The initiative screens for 113 genetic diseases, with the goal of early prevention and treatment, opening a new frontier in precision medicine and improving lifelong health outcomes.
Modern medicine has entered a new era by decoding the genetic foundations of diseases. Genomic medicine can reveal who is prone to which illness, at what age symptoms may appear, and which medications will work best for an individual. These answers lie hidden in every person's genetic code. Modern medicine, known as genomic medicine, has developed processes and technologies to decode an individual's genetic information to enable more accurate and specific diagnosis, treatment, and disease prevention.
This principle inspired the launch of the Long-Read Whole Genome Sequencing Screening Project for Genetic Diseases in Newborns.

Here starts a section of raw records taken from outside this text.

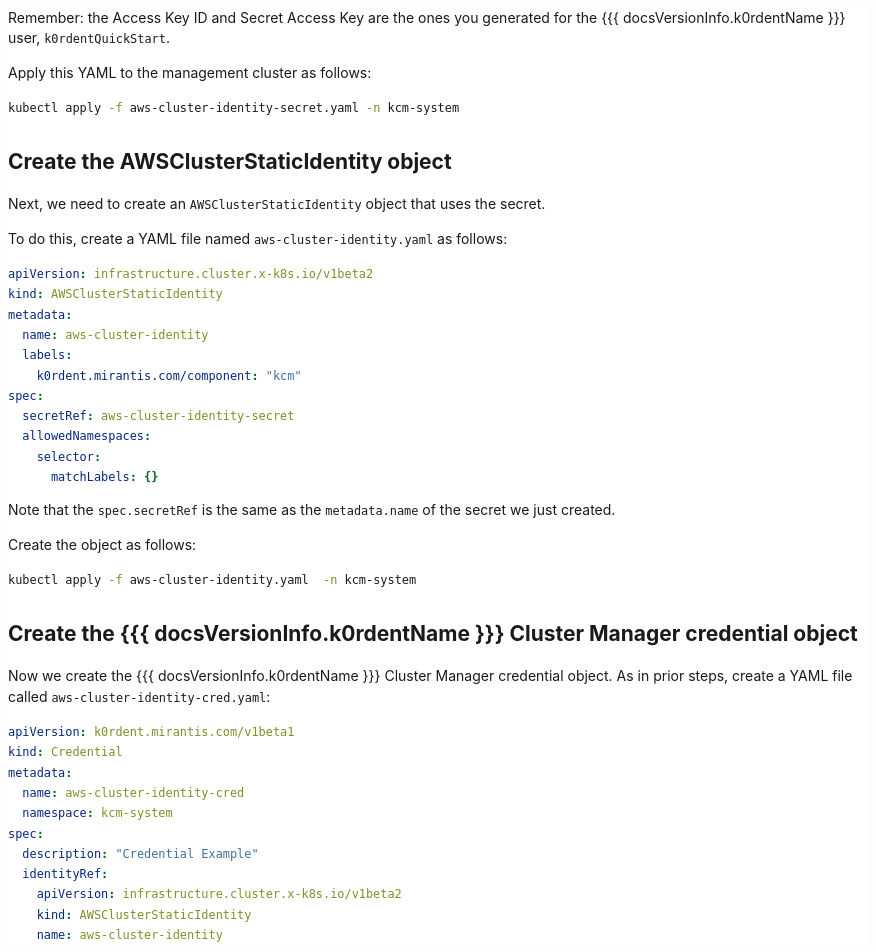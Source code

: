 Remember: the Access Key ID and Secret Access Key are the ones you generated for the {{{ docsVersionInfo.k0rdentName }}} user, `k0rdentQuickStart`.

Apply this YAML to the management cluster as follows:

```bash
kubectl apply -f aws-cluster-identity-secret.yaml -n kcm-system
```

## Create the AWSClusterStaticIdentity object

Next, we need to create an `AWSClusterStaticIdentity` object that uses the secret.

To do this, create a YAML file named `aws-cluster-identity.yaml` as follows:

```yaml
apiVersion: infrastructure.cluster.x-k8s.io/v1beta2
kind: AWSClusterStaticIdentity
metadata:
  name: aws-cluster-identity
  labels:
    k0rdent.mirantis.com/component: "kcm"
spec:
  secretRef: aws-cluster-identity-secret
  allowedNamespaces:
    selector:
      matchLabels: {}
```

Note that the `spec.secretRef` is the same as the `metadata.name` of the secret we just created.

Create the object as follows:

```bash
kubectl apply -f aws-cluster-identity.yaml  -n kcm-system
```

## Create the {{{ docsVersionInfo.k0rdentName }}} Cluster Manager credential object

Now we create the {{{ docsVersionInfo.k0rdentName }}} Cluster Manager credential object. As in prior steps, create a YAML file called `aws-cluster-identity-cred.yaml`:

```yaml
apiVersion: k0rdent.mirantis.com/v1beta1
kind: Credential
metadata:
  name: aws-cluster-identity-cred
  namespace: kcm-system
spec:
  description: "Credential Example"
  identityRef:
    apiVersion: infrastructure.cluster.x-k8s.io/v1beta2
    kind: AWSClusterStaticIdentity
    name: aws-cluster-identity
```
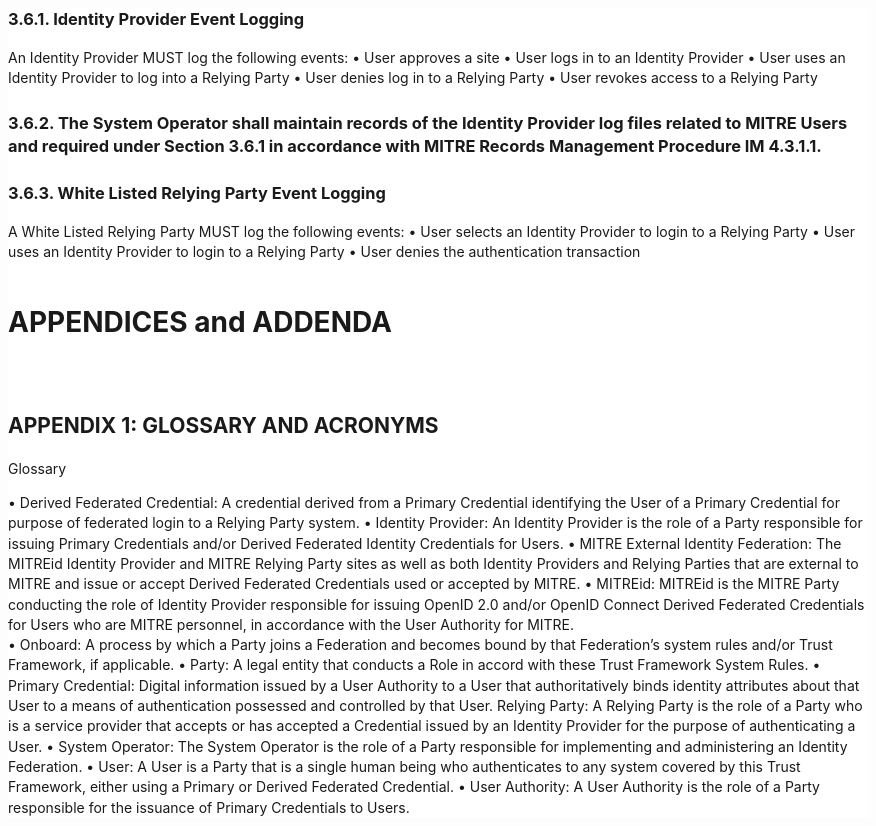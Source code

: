 ### 3.6.1.	Identity Provider Event Logging
An Identity Provider MUST log the following events:
•	User approves a site
•	User logs in to an Identity Provider
•	User uses an Identity Provider to log into a Relying Party
•	User denies log in to a Relying Party
•	User revokes access to a Relying Party

### 3.6.2.	The System Operator shall maintain records of the Identity Provider log files related to MITRE Users and required under Section 3.6.1 in accordance with MITRE Records Management Procedure IM 4.3.1.1.

### 3.6.3.	White Listed Relying Party Event Logging
A White Listed Relying Party MUST log the following events:
•	User selects an Identity Provider to login to a Relying Party
•	User uses an Identity Provider to login to a Relying Party
•	User denies the authentication transaction


# APPENDICES and ADDENDA
 
## APPENDIX 1: GLOSSARY AND ACRONYMS

Glossary

•	Derived Federated Credential: A credential derived from a Primary Credential identifying the User of a Primary Credential for purpose of federated login to a Relying Party system. 
•	Identity Provider: An Identity Provider is the role of a Party responsible for issuing Primary Credentials and/or Derived Federated Identity Credentials for Users. 
•	MITRE External Identity Federation: The MITREid Identity Provider and MITRE Relying Party sites as well as both Identity Providers and Relying Parties that are external to MITRE and issue or accept Derived Federated Credentials used or accepted by MITRE.
•	MITREid: MITREid is the MITRE Party conducting the role of Identity Provider responsible for issuing OpenID 2.0 and/or OpenID Connect Derived Federated Credentials for Users who are MITRE personnel, in accordance with the User Authority for MITRE.  
•	Onboard: A process by which a Party joins a Federation and becomes bound by that Federation’s system rules and/or Trust Framework, if applicable.
•	Party: A legal entity that conducts a Role in accord with these Trust Framework System Rules.
•	Primary Credential: Digital information issued by a User Authority to a User that authoritatively binds identity attributes about that User to a means of authentication possessed and controlled by that User.
Relying Party: A Relying Party is the role of a Party who is a service provider that accepts or has accepted a Credential issued by an Identity Provider for the purpose of authenticating a User.
•	System Operator: The System Operator is the role of a Party responsible for implementing and administering an Identity Federation. 
•	User: A User is a Party that is a single human being who authenticates to any system covered by this Trust Framework, either using a Primary or Derived Federated Credential. 
•	User Authority: A User Authority is the role of a Party responsible for the issuance of Primary Credentials to Users.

The project uses Long-Read Whole Genome Sequencing, one of the world's most advanced DNA sequencing methods, to determine if a child is at risk for serious genetic diseases. Once the data is collected, the child can be monitored and cared for.
Professor Dr Vorasuk revealed that this project has been approved by the Human Research Ethics Committee of the Faculty of Medicine, Chulalongkorn University, and is now recruiting volunteers (pregnant women). About 300 participants are expected in the first year. If abnormalities are found, children can receive early, targeted prevention and treatment.